Des ingénieurs préposés à la préparation de données
Pour autant, les ingénieurs spécialistes des moteurs et de la simulation n’interviennent pas principalement dans l’élaboration des algorithmes.
François WeilerDirecteur d’Altair en France
« La conception d’algorithmes de maintenance ou de prédiction de comportement est relativement bien maîtrisée », considère François Weiler. « Ces modèles de machine learning qui dépendent d’un cycle de développement continu peuvent être mis dans les mains de quelques personnes. En revanche, au quotidien, ce qui coûte de l’argent, c’est la préparation de données, la visualisation, l’analytique. Nos outils doivent aider les ingénieurs à nettoyer les données, à construire des bases de données riches et pertinentes ».

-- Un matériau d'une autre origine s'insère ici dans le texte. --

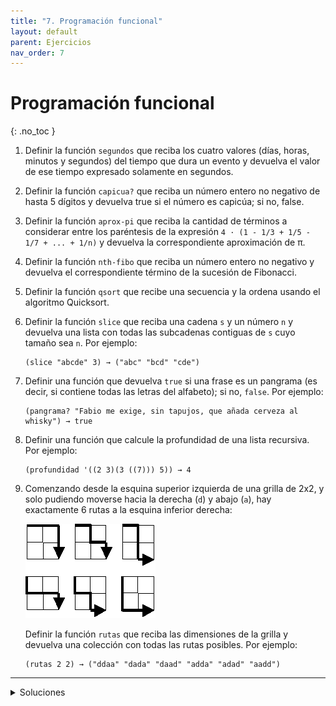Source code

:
 ```yaml
---
title: "7. Programación funcional"
layout: default
parent: Ejercicios
nav_order: 7
---
```


# Programación funcional
{: .no_toc }

1. Definir la función `segundos` que reciba los cuatro valores (días, horas, minutos y
   segundos) del tiempo que dura un evento y devuelva el valor de ese tiempo expresado
   solamente en segundos.

1. Definir la función `capicua?` que reciba un número entero no negativo de hasta 5
   dígitos y devuelva true si el número es capicúa; si no, false.

1. Definir la función `aprox-pi` que reciba la cantidad de términos a considerar entre los
   paréntesis de la expresión `4 · (1 - 1/3 + 1/5 - 1/7 + ... + 1/n)` y devuelva la
   correspondiente aproximación de π.

1. Definir la función `nth-fibo` que reciba un número entero no negativo y devuelva el
   correspondiente término de la sucesión de Fibonacci.

1. Definir la función `qsort` que recibe una secuencia y la ordena usando el
   algoritmo Quicksort.

1. Definir la función `slice` que reciba una cadena `s` y un número `n` y devuelva una
   lista con todas las subcadenas contiguas de `s` cuyo tamaño sea `n`. Por ejemplo:

   ```
   (slice "abcde" 3) → ("abc" "bcd" "cde")
   ```

1. Definir una función que devuelva `true` si una frase es un pangrama (es decir, si
   contiene todas las letras del alfabeto); si no, `false`. Por ejemplo:

   ```
   (pangrama? "Fabio me exige, sin tapujos, que añada cerveza al whisky") → true
   ```

1. Definir una función que calcule la profundidad de una lista recursiva. Por ejemplo:

   ```
   (profundidad '((2 3)(3 ((7))) 5)) → 4
   ```

1. Comenzando desde la esquina superior izquierda de una grilla de 2x2, y solo
   pudiendo moverse hacia la derecha (`d`) y abajo (`a`), hay exactamente 6
   rutas a la esquina inferior derecha:

   ![](./0015.png)

   Definir la función `rutas` que reciba las dimensiones de la grilla y
   devuelva una colección con todas las rutas posibles. Por ejemplo:

   ```
   (rutas 2 2) → ("ddaa" "dada" "daad" "adda" "adad" "aadd")
   ```

----

<details>
  <summary>Soluciones</summary>
  <a href="https://github.com/algoritmos3ce/Ejercicios/tree/main/src/main/clojure">Ver</a>
</details>
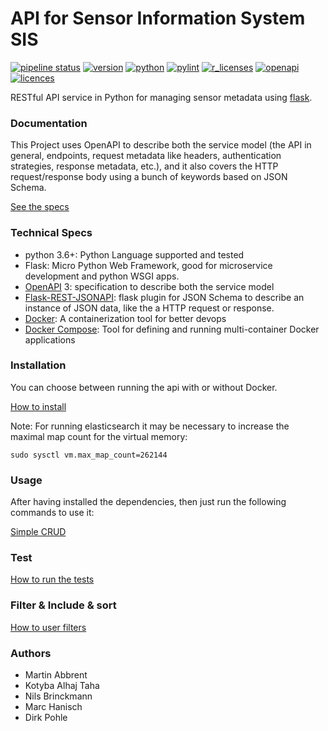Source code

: # API for Sensor Information System SIS 

[![pipeline status](https://registry.hzdr.de/hub-terra/sms/backend/badges/master/pipeline.svg)](https://registry.hzdr.de/hub-terra/sms/backend/commits/master)
[![version](https://img.shields.io/badge/version-v1.0-lightgrey.svg)](./README.md) [![python](https://img.shields.io/badge/python-3.5|3.6|3.7-blue.svg?style=?style=plastic&logo=python)](#)
[![pylint](https://img.shields.io/badge/lint%20score-9.97/10-yellowgreen.svg )](https://registry.hzdr.de/hub-terra/sms/backend/-/jobs?job=unittest-lint)
[![r_licenses](https://img.shields.io/badge/requirements_licenses-check-redyellow.svg?style=plastic&logo=open-source-initiative)](./docs/requirements_licenses.md)
[![openapi](https://img.shields.io/badge/OpenAPI-3.0-green.svg?style=?style=plastic&logo=openapi-initiative)](./app/openapi/openapi.yaml)
[![licences](https://img.shields.io/badge/licenses-MIT-green.svg?style=?style=plastic&logo=)](#)


RESTful API service in Python for managing sensor metadata using [flask](https://flask.palletsprojects.com/en/1.1.x/).

### Documentation

This Project uses OpenAPI to describe both the service model (the API in general, endpoints, request 
metadata like headers, authentication strategies, response metadata, etc.),
and it also covers the HTTP request/response body using a bunch of keywords
based on JSON Schema. 

[See the specs ](app/openapi/openapi.yaml)


### Technical Specs

- python 3.6+: Python Language supported and tested
- Flask: Micro Python Web Framework, good for microservice development and python WSGI apps.
- [OpenAPI](https://swagger.io/specification/) 3: specification to describe both the service model
- [Flask-REST-JSONAPI](https://flask-rest-jsonapi.readthedocs.io/en/latest/index.html): 
flask plugin for JSON Schema to describe an instance of JSON data, like the a HTTP request
 or response.
- [Docker](https://docs.docker.com/get-started/overview/): A containerization tool for better devops
- [Docker Compose](https://docs.docker.com/compose/): Tool for defining and running multi-container Docker applications


### Installation

You can choose between running the api with or without Docker.

[How to install](./docs/installation.md)


Note: For running elasticsearch it may be necessary to increase the maximal
map count for the virtual memory:

```
sudo sysctl vm.max_map_count=262144
```
### Usage

After having installed the dependencies, then just run the following commands to use it:

[Simple CRUD](docs/usage.md)

### Test

[How to run the tests](docs/test.md)

### Filter & Include & sort

[How to user filters](docs/filtering.md)



### Authors

- Martin Abbrent
- Kotyba Alhaj Taha
- Nils Brinckmann
- Marc Hanisch
- Dirk Pohle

En plus du déploiement sur site de Knowledge Works, l’accord signé entre les deux acteurs inclut une dimension de consultance, le dernier métier d’Altair. Il s’agit en premier lieu de combiner l’analyse de données et le machine learning aux modèles 3D des pièces de moteur. Les méthodes sont « développées en interne ».

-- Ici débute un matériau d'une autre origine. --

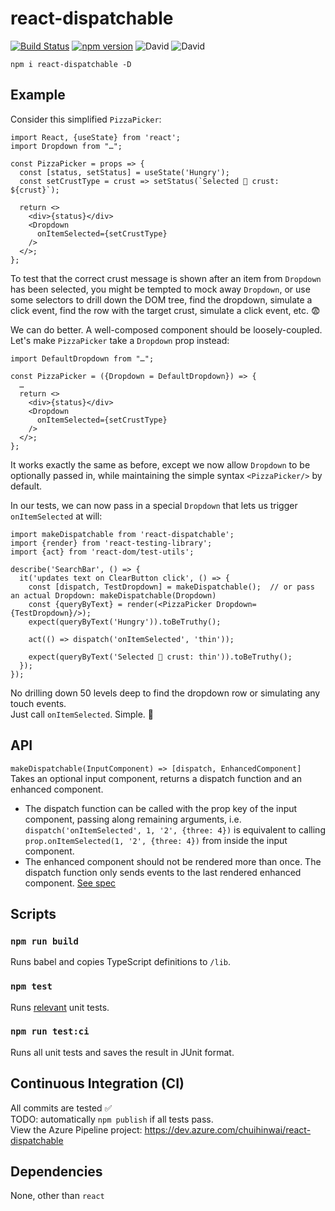 # react-dispatchable
[![Build Status](https://dev.azure.com/chuihinwai/react-dispatchable/_apis/build/status/chuihinwai.react-dispatchable?branchName=master)](https://dev.azure.com/chuihinwai/react-dispatchable/_build/latest?definitionId=3&branchName=master)
[![npm version](https://badge.fury.io/js/react-dispatchable.svg)](https://badge.fury.io/js/react-dispatchable)
![David](https://img.shields.io/david/chuihinwai/react-dispatchable.svg)
![David](https://img.shields.io/david/dev/chuihinwai/react-dispatchable.svg)

`npm i react-dispatchable -D`

## Example
Consider this simplified `PizzaPicker`:
```
import React, {useState} from 'react';
import Dropdown from "…";

const PizzaPicker = props => {
  const [status, setStatus] = useState('Hungry');
  const setCrustType = crust => setStatus(`Selected 🍕 crust: ${crust}`);

  return <>
    <div>{status}</div>
    <Dropdown
      onItemSelected={setCrustType}
    />
  </>;
};
```
To test that the correct crust message is shown after an item from `Dropdown` has been selected, you might be tempted to mock away `Dropdown`, or use some selectors to drill down the DOM tree, find the dropdown, simulate a click event, find the row with the target crust, simulate a click event, etc. 😨

We can do better. A well-composed component should be loosely-coupled. Let's make `PizzaPicker` take a `Dropdown` prop instead:
```
import DefaultDropdown from "…";

const PizzaPicker = ({Dropdown = DefaultDropdown}) => {
  …
  return <>
    <div>{status}</div>
    <Dropdown
      onItemSelected={setCrustType}
    />
  </>;
};
```
It works exactly the same as before, except we now allow `Dropdown` to be optionally passed in, while maintaining the simple syntax `<PizzaPicker/>` by default.

In our tests, we can now pass in a special `Dropdown` that lets us trigger `onItemSelected` at will:
```
import makeDispatchable from 'react-dispatchable';
import {render} from 'react-testing-library';
import {act} from 'react-dom/test-utils';

describe('SearchBar', () => {
  it('updates text on ClearButton click', () => {
    const [dispatch, TestDropdown] = makeDispatchable();  // or pass an actual Dropdown: makeDispatchable(Dropdown)
    const {queryByText} = render(<PizzaPicker Dropdown={TestDropdown}/>);
    expect(queryByText('Hungry')).toBeTruthy();

    act(() => dispatch('onItemSelected', 'thin'));

    expect(queryByText('Selected 🍕 crust: thin')).toBeTruthy();
  });
});
```
No drilling down 50 levels deep to find the dropdown row or simulating any touch events.  
Just call `onItemSelected`. Simple. 🍻

## API
`makeDispatchable(InputComponent) => [dispatch, EnhancedComponent]`  
Takes an optional input component, returns a dispatch function and an enhanced component.  
* The dispatch function can be called with the prop key of the input component, passing along remaining arguments, i.e.  
`dispatch('onItemSelected', 1, '2', {three: 4})` is equivalent to calling  
`prop.onItemSelected(1, '2', {three: 4})` from inside the input component.
* The enhanced component should not be rendered more than once. The dispatch function only sends events to the last rendered enhanced component. [See spec](./src/dispatchable.test.js#L69)

## Scripts
### `npm run build`
Runs babel and copies TypeScript definitions to `/lib`.  

### `npm test`
Runs [relevant](https://jestjs.io/docs/en/cli#watch) unit tests.  

### `npm run test:ci`
Runs all unit tests and saves the result in JUnit format.  

## Continuous Integration (CI)
All commits are tested ✅  
TODO: automatically `npm publish` if all tests pass.  
View the Azure Pipeline project: https://dev.azure.com/chuihinwai/react-dispatchable

## Dependencies
None, other than `react`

« Nous travaillons avec Rolls-Royce depuis des années dans le domaine de l’ingénierie. Nous connaissons les tests et les simulations 3D nécessaires à la conception d’un moteur. Nous développons une expertise autour de la data science, nous pouvons les aider à faire les bons choix », vante François Weiler.
Les deux entreprises commencent par optimiser la mise au point de boîtiers d’accessoires (communément nommés gearbox), des ensembles de trains d’engrenages couplés à différents organes (générateurs électriques, pompes hydrauliques, de carburant, de lubrification, etc.) d’un moteur à réaction. Avec les approches précédentes, ce travail demande plusieurs mois de simulation et d’analyse.
Altair prône notamment une utilisation légèrement différente de la simulation. « Nous sommes des grands avocats de la conception pilotée par la simulation. Elle est employée dès le début d’un projet pour donner des idées, plus seulement pour vérifier des modèles. C’est ce que certains appellent le generative design ou de son véritable nom, l’optimisation topologique », indique le directeur d’Altair France. Cette pratique est plus communément associée à la fabrication additive, mais Altair assure qu’elle facilite aussi la phase de conception dans son ensemble.
Enfin, Altair n’a pas encore finalisé la dimension collaborative de sa plateforme de data science. Il compte bien sur ce partenariat et d’autres, pour ajuster ses briques logicielles afin de mieux répondre aux besoins de ses clients industriels. En France, les constructeurs automobiles Renault et PSA emploient davantage ces solutions de simulation.